Re: conlang survey part 1
From: | Christophe Grandsire <christophe.grandsire@...> |
Date: | Friday, November 29, 2002, 11:56 |
En réponse à Balazs Sudar <conlang@...>:
>
> LOL! I was thinking a lot, how would a language work without tenses or
> noun cases or so. Could someone who has a language like this, explain
> shortly how it works?
>
Well, a language without cases nor tenses can work very easily. Look at
Mandarin for instance! (or English when it's about cases)
To replace cases, word order and appositions are the rule.
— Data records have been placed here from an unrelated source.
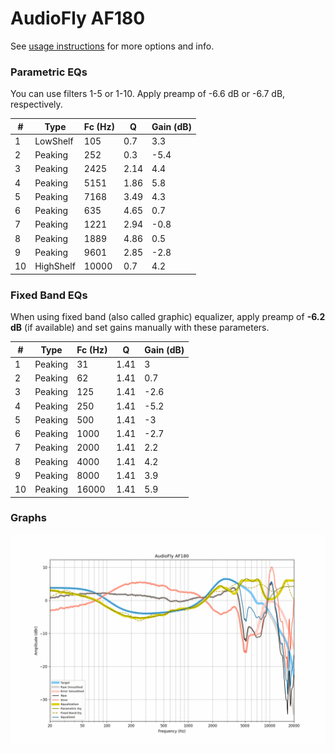 # AudioFly AF180
See [usage instructions](https://github.com/jaakkopasanen/AutoEq#usage) for more options and info.

### Parametric EQs
You can use filters 1-5 or 1-10. Apply preamp of -6.6 dB or -6.7 dB, respectively.

|   # | Type      |   Fc (Hz) |    Q |   Gain (dB) |
|-----|-----------|-----------|------|-------------|
|   1 | LowShelf  |       105 | 0.7  |         3.3 |
|   2 | Peaking   |       252 | 0.3  |        -5.4 |
|   3 | Peaking   |      2425 | 2.14 |         4.4 |
|   4 | Peaking   |      5151 | 1.86 |         5.8 |
|   5 | Peaking   |      7168 | 3.49 |         4.3 |
|   6 | Peaking   |       635 | 4.65 |         0.7 |
|   7 | Peaking   |      1221 | 2.94 |        -0.8 |
|   8 | Peaking   |      1889 | 4.86 |         0.5 |
|   9 | Peaking   |      9601 | 2.85 |        -2.8 |
|  10 | HighShelf |     10000 | 0.7  |         4.2 |

### Fixed Band EQs
When using fixed band (also called graphic) equalizer, apply preamp of **-6.2 dB** (if available) and set gains manually with these parameters.

|   # | Type    |   Fc (Hz) |    Q |   Gain (dB) |
|-----|---------|-----------|------|-------------|
|   1 | Peaking |        31 | 1.41 |         3   |
|   2 | Peaking |        62 | 1.41 |         0.7 |
|   3 | Peaking |       125 | 1.41 |        -2.6 |
|   4 | Peaking |       250 | 1.41 |        -5.2 |
|   5 | Peaking |       500 | 1.41 |        -3   |
|   6 | Peaking |      1000 | 1.41 |        -2.7 |
|   7 | Peaking |      2000 | 1.41 |         2.2 |
|   8 | Peaking |      4000 | 1.41 |         4.2 |
|   9 | Peaking |      8000 | 1.41 |         3.9 |
|  10 | Peaking |     16000 | 1.41 |         5.9 |

### Graphs
![](./AudioFly%20AF180.png)
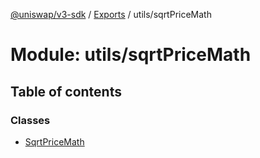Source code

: [@uniswap/v3-sdk](../README.md) / [Exports](../modules.md) / utils/sqrtPriceMath

# Module: utils/sqrtPriceMath

## Table of contents

### Classes

- [SqrtPriceMath](../classes/utils_sqrtpricemath.sqrtpricemath.md)
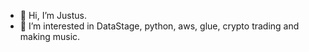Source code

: - 👋 Hi, I’m Justus.
- 👀 I’m interested in DataStage, python, aws, glue, crypto trading and making music.

<!---
jk-fm/jk-fm is a ✨ special ✨ repository because its `README.md` (this file) appears on your GitHub profile.
You can click the Preview link to take a look at your changes.
--->
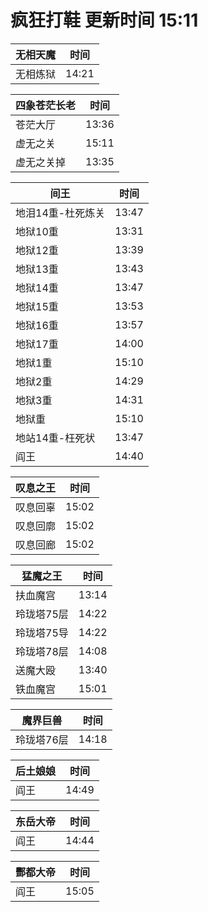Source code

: # 疯狂打鞋 更新时间 15:11

| 无相天魔   | 时间    |
|--------|-------|
| 无相炼狱 | 14:21 |

| 四象苍茫长老   | 时间    |
|--------|-------|
| 苍茫大厅 | 13:36 |
| 虚无之关 | 15:11 |
| 虚无之关掉 | 13:35 |

| 间王   | 时间    |
|--------|-------|
| 地泪14重-杜死炼关 | 13:47 |
| 地狱10重 | 13:31 |
| 地狱12重 | 13:39 |
| 地狱13重 | 13:43 |
| 地狱14重 | 13:47 |
| 地狱15重 | 13:53 |
| 地狱16重 | 13:57 |
| 地狱17重 | 14:00 |
| 地狱1重 | 15:10 |
| 地狱2重 | 14:29 |
| 地狱3重 | 14:31 |
| 地狱重 | 15:10 |
| 地站14重-枉死状 | 13:47 |
| 阎王 | 14:40 |

| 叹息之王   | 时间    |
|--------|-------|
| 叹息回辜 | 15:02 |
| 叹息回廓 | 15:02 |
| 叹息回廊 | 15:02 |

| 猛魔之王   | 时间    |
|--------|-------|
| 扶血魔宫 | 13:14 |
| 玲珑塔75层 | 14:22 |
| 玲珑塔75导 | 14:22 |
| 玲珑塔78层 | 14:08 |
| 送魔大殴 | 13:40 |
| 铁血魔宫 | 15:01 |

| 魔界巨兽   | 时间    |
|--------|-------|
| 玲珑塔76层 | 14:18 |

| 后土娘娘   | 时间    |
|--------|-------|
| 阎王 | 14:49 |

| 东岳大帝   | 时间    |
|--------|-------|
| 阎王 | 14:44 |

| 酆都大帝   | 时间    |
|--------|-------|
| 阎王 | 15:05 |
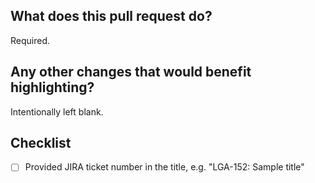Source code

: ## What does this pull request do?

Required.

## Any other changes that would benefit highlighting?

Intentionally left blank.

## Checklist

- [ ] Provided JIRA ticket number in the title, e.g. "LGA-152: Sample title"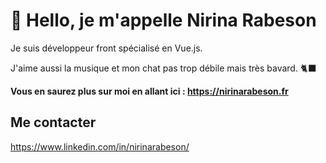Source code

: # 👋 Hello, je m'appelle Nirina Rabeson

Je suis développeur front spécialisé en Vue.js.

J'aime aussi la musique et mon chat pas trop débile mais très bavard. 🐈‍⬛

**Vous en saurez plus sur moi en allant ici : <https://nirinarabeson.fr>**

## Me contacter

<https://www.linkedin.com/in/nirinarabeson/>

<!---
Seboran/Seboran is a ✨ special ✨ repository because its `README.md` (this file) appears on your GitHub profile.
You can click the Preview link to take a look at your changes.
--->
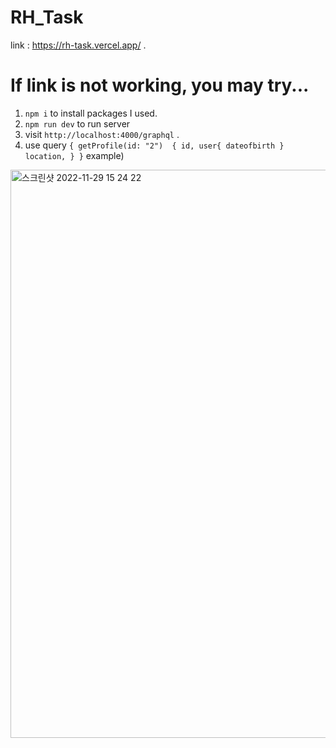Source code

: # RH_Task 

link : https://rh-task.vercel.app/ . 

# If link is not working, you may try...  

1. `npm i` to install packages I used.  
2. `npm run dev` to run server   
3. visit `http://localhost:4000/graphql` . 
4. use query 
` {
  getProfile(id: "2")  {
    id,
    user{
      dateofbirth
    }
    location,
  }
}
`
example)
<img width="909" alt="스크린샷 2022-11-29 15 24 22" src="https://user-images.githubusercontent.com/92393851/204555651-4cecd319-1970-4f50-980c-542355e0d541.png">
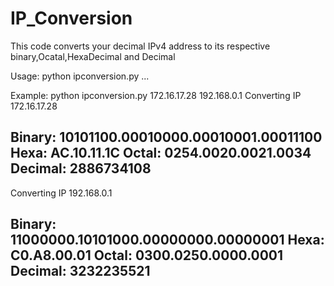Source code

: # IP_Conversion
This code converts your decimal IPv4 address to its respective binary,Ocatal,HexaDecimal and Decimal

Usage:
  python ipconversion.py <ipaddr1> <ipaddr2> ... 
  
Example:
  python ipconversion.py 172.16.17.28 192.168.0.1
  Converting IP 172.16.17.28 

  Binary:   10101100.00010000.00010001.00011100
  Hexa:     AC.10.11.1C
  Octal:    0254.0020.0021.0034
  Decimal:  2886734108
  ------------------------------------------------------------------------
  Converting IP 192.168.0.1 

  Binary:   11000000.10101000.00000000.00000001
  Hexa:     C0.A8.00.01
  Octal:    0300.0250.0000.0001
  Decimal:  3232235521
  ------------------------------------------------------------------------
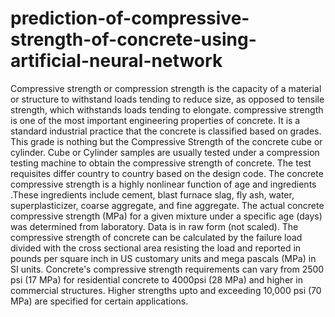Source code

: # prediction-of-compressive-strength-of-concrete-using-artificial-neural-network
Compressive strength or compression strength is the capacity of a material or structure to withstand loads tending to reduce size, as opposed to tensile strength, which withstands loads tending to elongate.  compressive strength is one of the most important engineering properties of concrete. It is a standard industrial practice that the concrete is classified based on grades. This grade is nothing but the Compressive Strength of the concrete cube or cylinder. Cube or Cylinder samples are usually tested under a compression testing machine to obtain the compressive strength of concrete. The test requisites differ country to country based on the design code.  The concrete compressive strength is a highly nonlinear function of age and ingredients .These ingredients include cement, blast furnace slag, fly ash, water, superplasticizer, coarse aggregate, and fine aggregate.  The actual concrete compressive strength (MPa) for a given mixture under a specific age (days) was determined from laboratory. Data is in raw form (not scaled).  The compressive strength of concrete can be calculated by the failure load divided with the cross sectional area resisting the load and reported in pounds per square inch in US customary units and mega pascals (MPa) in SI units. Concrete's compressive strength requirements can vary from 2500 psi (17 MPa) for residential concrete to 4000psi (28 MPa) and higher in commercial structures. Higher strengths upto and exceeding 10,000 psi (70 MPa) are specified for certain applications.
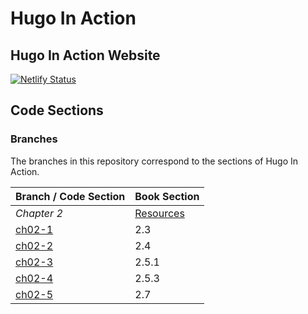 Hugo In Action
===============


Hugo In Action Website
---------------------
[![Netlify Status](https://api.netlify.com/api/v1/badges/83ef031c-395c-40f2-a263-20d073bf8d26/deploy-status)](https://app.netlify.com/sites/hugoinaction/deploys)


Code Sections
-------------

### Branches

The branches in this repository correspond to the sections of Hugo In Action.

| Branch / Code Section | Book Section |
|      ----------       |   ---   |
| *Chapter 2*           | [Resources](https://github.com/hugoinaction/hugoinaction/archive/ch02-resources.zip) |
| [ch02-1](https://github.com/hugoinaction/hugoinaction/tree/ch02-1)                |    2.3    |
| [ch02-2](https://github.com/hugoinaction/hugoinaction/tree/ch02-2)                |    2.4    |
| [ch02-3](https://github.com/hugoinaction/hugoinaction/tree/ch02-3)                |    2.5.1  |
| [ch02-4](https://github.com/hugoinaction/hugoinaction/tree/ch02-4)                |    2.5.3  |
| [ch02-5](https://github.com/hugoinaction/hugoinaction/tree/ch02-5)                |    2.7    |
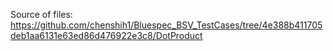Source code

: Source of files: https://github.com/chenshih1/Bluespec_BSV_TestCases/tree/4e388b411705deb1aa6131e63ed86d476922e3c8/DotProduct
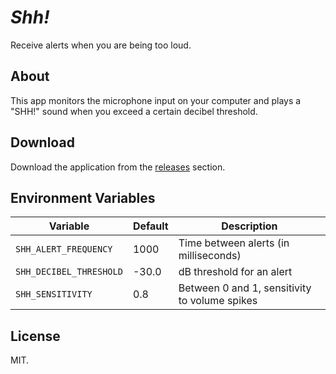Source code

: *Shh!*
======

Receive alerts when you are being too loud.


About
-----

This app monitors the microphone input on your computer and plays a "SHH!" sound when you exceed a certain decibel threshold.


Download
--------

Download the application from the [releases](https://github.com/jchook/shh/releases) section.


Environment Variables
---------------------

| Variable | Default | Description |
|----------|---------|-------------|
| `SHH_ALERT_FREQUENCY` | 1000 | Time between alerts (in milliseconds) |
| `SHH_DECIBEL_THRESHOLD` | -30.0 | dB threshold for an alert |
| `SHH_SENSITIVITY` | 0.8 | Between 0 and 1, sensitivity to volume spikes |


License
-------

MIT.
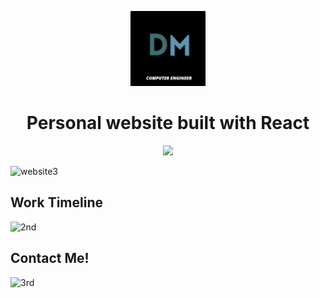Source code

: <p align="center">
  <img  width="120px" height="120px" alt="logo" src="./src/img/logo.png">
</p>
<h1 align="center">Personal website built with React</h1>


<p align="center">
  <img src="https://api.netlify.com/api/v1/badges/bc438b2e-9f12-4bbe-987e-d36fcef20a2f/deploy-status">
</p>
<img width="952" alt="website3" src="https://user-images.githubusercontent.com/32966645/152614815-dd65dc40-d881-4ef4-aba8-0238e6b38df6.png">

## Work Timeline
<img width="959" alt="2nd" src="https://user-images.githubusercontent.com/32966645/177350719-5fbb4822-015a-42ff-bde5-663da71b2cbd.png">

## Contact Me!
<img width="960" alt="3rd" src="https://user-images.githubusercontent.com/32966645/177351280-7442d926-9370-4c14-8339-f029eee7d42a.png">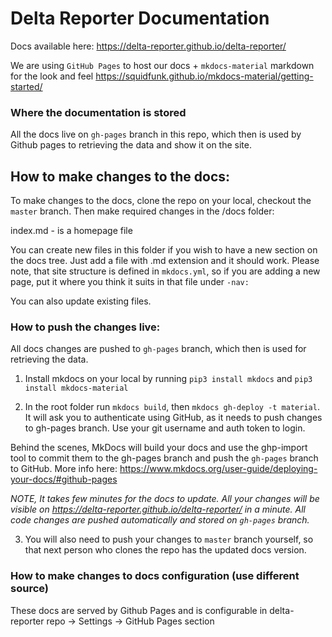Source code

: # Delta Reporter Documentation

Docs available here: https://delta-reporter.github.io/delta-reporter/

We are using `GitHub Pages` to host our docs + `mkdocs-material` markdown for the look and feel https://squidfunk.github.io/mkdocs-material/getting-started/

### Where the documentation is stored

 All the docs live on `gh-pages` branch in this repo, which then is used by Github pages to retrieving the data and show it on the site.

## How to make changes to the docs:

To make changes to the docs, clone the repo on your local, checkout the `master` branch. Then make required changes in the /docs folder: 

index.md - is a homepage file

You can create new files in this folder if you wish to have a new section on the docs tree. Just add a file with .md extension and it should work. 
Please note, that site structure is defined in `mkdocs.yml`, so if you are adding a new page, put it where you think it suits in that file under `-nav:`

You can also update existing files.



### How to push the changes live:
  All docs changes are pushed to `gh-pages` branch, which then is used for retrieving the data.

 
 1) Install mkdocs on your local by running `pip3 install mkdocs` and `pip3 install mkdocs-material` 

 2) In the root folder run `mkdocs build`, then `mkdocs gh-deploy -t material`. It will ask you to authenticate using GitHub, as it needs to push changes to gh-pages branch. Use your git username and auth token to login.

Behind the scenes, MkDocs will build your docs and use the ghp-import tool to commit them to the gh-pages branch and push the `gh-pages` branch to GitHub.
More info here: https://www.mkdocs.org/user-guide/deploying-your-docs/#github-pages


*NOTE, It takes few minutes for the docs to update. 
All your changes will be visible on https://delta-reporter.github.io/delta-reporter/ in a minute. All code changes are pushed automatically and stored on `gh-pages` branch.*

3) You will also need to push your changes to `master` branch yourself, so that next person who clones the repo has the updated docs version.

### How to make changes to docs configuration (use different source)

These docs are served by Github Pages and is configurable in delta-reporter repo -> Settings -> GitHub Pages section 

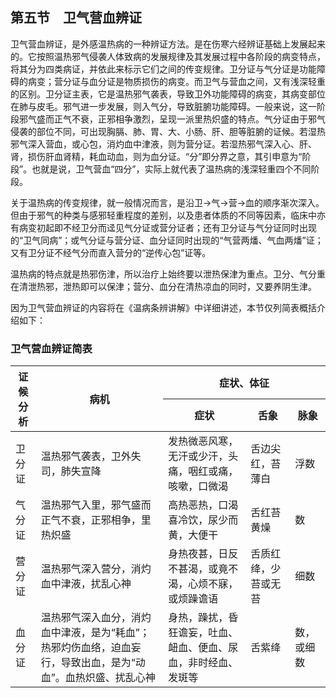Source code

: ## 第五节　卫气营血辨证

卫气营血辨证，是外感温热病的一种辨证方法。是在伤寒六经辨证基础上发展起来的。它按照温热邪气侵袭人体致病的发展规律及其发展过程中各阶段的病变特点，将其分为四类病证，并依此来标示它们之间的传变规律。卫分证与气分证是功能障碍的病变；营分证与血分证是物质损伤的病变。而卫气与营血之间，又有浅深轻重的区别。卫分证主表，它是温热邪气袭表，导致卫外功能障碍的病变，其病变部位在肺与皮毛。邪气进一步发展，则入气分，导致脏腑功能障碍。一般来说，这一阶段邪气盛而正气不衰，正邪相争激烈，呈现一派里热炽盛的特点。气分证由于邪气侵袭的部位不同，可出现胸膈、肺、胃、大、小肠、肝、胆等脏腑的证候。若湿热邪气深入营血，或心包，消灼血中津液，则为营分证。若湿热邪气深入心、肝、肾，损伤肝血肾精，耗血动血，则为血分证。“分”即分界之意，其引申意为“阶段”。也就是说，卫气营血“四分”，实际上就代表了温热病的浅深轻重四个不同阶段。

关于温热病的传变规律，就一般情况而言，是沿卫→气→营→血的顺序渐次深入。但由于邪气的种类与感邪轻重程度的差别，以及患者体质的不同等因素，临床中亦有病变初起即不经卫分而迳见气分证或营分证者；还有卫分证与气分证同时出现的“卫气同病”；或气分证与营分证、血分证同时出现的“气营两燔、气血两燔”证；又有卫分证不经气分而直入营分的“逆传心包”证等。

温热病的特点就是热邪伤津，所以治疗上始终要以泄热保津为重点。卫分、气分重在清泄热邪，泄热即可以保津；营分、血分在清热凉血的同时，又要养阴生津。

因为卫气营血辨证的内容将在《温病条辨讲解》中详细讲述，本节仅列简表概括介绍如下：

### 卫气营血辨证简表

<table>
<thead>
  <tr>
    <th rowspan="2">证候分析</th>
    <th rowspan="2">病机</th>
    <th colspan="3">症状、体征</th>
  </tr>
  <tr>
    <th>症状</th>
    <th>舌象</th>
    <th>脉象</th>
  </tr>
</thead>
<tbody>
  <tr>
    <td>卫分证</td>
    <td>温热邪气袭表，卫外失司，肺失宣降</td>
    <td>发热微恶风寒，无汗或少汗，头痛，咽红或痛，咳嗽，口微渴</td>
    <td>舌边尖红，苔薄白</td>
    <td>浮数</td>
  </tr>
  <tr>
    <td>气分证</td>
    <td>温热邪气入里，邪气盛而正气不衰，正邪相争，里热炽盛</td>
    <td>高热恶热，口渴喜冷饮，尿少而黄，大便干</td>
    <td>舌红苔黄燥</td>
    <td>数</td>
  </tr>
  <tr>
    <td>营分证</td>
    <td>温热邪气深入营分，消灼血中津液，扰乱心神</td>
    <td>身热夜甚，日反不甚渴，或竟不渴，心烦不寐，或烦躁谵语</td>
    <td>舌质红绛，少苔或无苔</td>
    <td>细数</td>
  </tr>
  <tr>
    <td>血分证</td>
    <td>温热邪气深入血分，消灼血中津液，是为“耗血”；热邪灼伤血络，迫血妄行，导致出血，是为“动血”。血热炽盛、扰乱心神</td>
    <td>身热，躁扰，昏狂谵妄，吐血、衄血、便血、尿血，非时经血、发斑等</td>
    <td>舌紫绛</td>
    <td>数，或细数</td>
  </tr>
</tbody>
</table>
Look at English "I
give the man a book" which manages to make a complete unambiguous ditransitive
sentence without any noun case, just word order. Of course, it makes word order
rigid, but there's a price to everything. To replace tenses, it's even easier.
Use verbs without tenses at all (nor aspects for that matter, they are also
unnecessary), and if you really need to mark tense, use an adverb or a noun
phrase ("yesterday", "tomorrow", "right now", "later", "for the time
being", "in 586 AD", etc...). As long as you talk about the same timeframe, you
don't need to repeat the time mark.
Cases help keep a flexible word order. Tenses provide some redundancy, not
necessary but still mostly welcome. In both cases you can easily do without
them. You just have to mark the semantics they show in some other way (word
order, adverbs and/or noun phrases, unbound appositions, etc...).
Christophe.
http://rainbow.conlang.free.fr
Take your life as a movie: do not let anybody else play the leading role.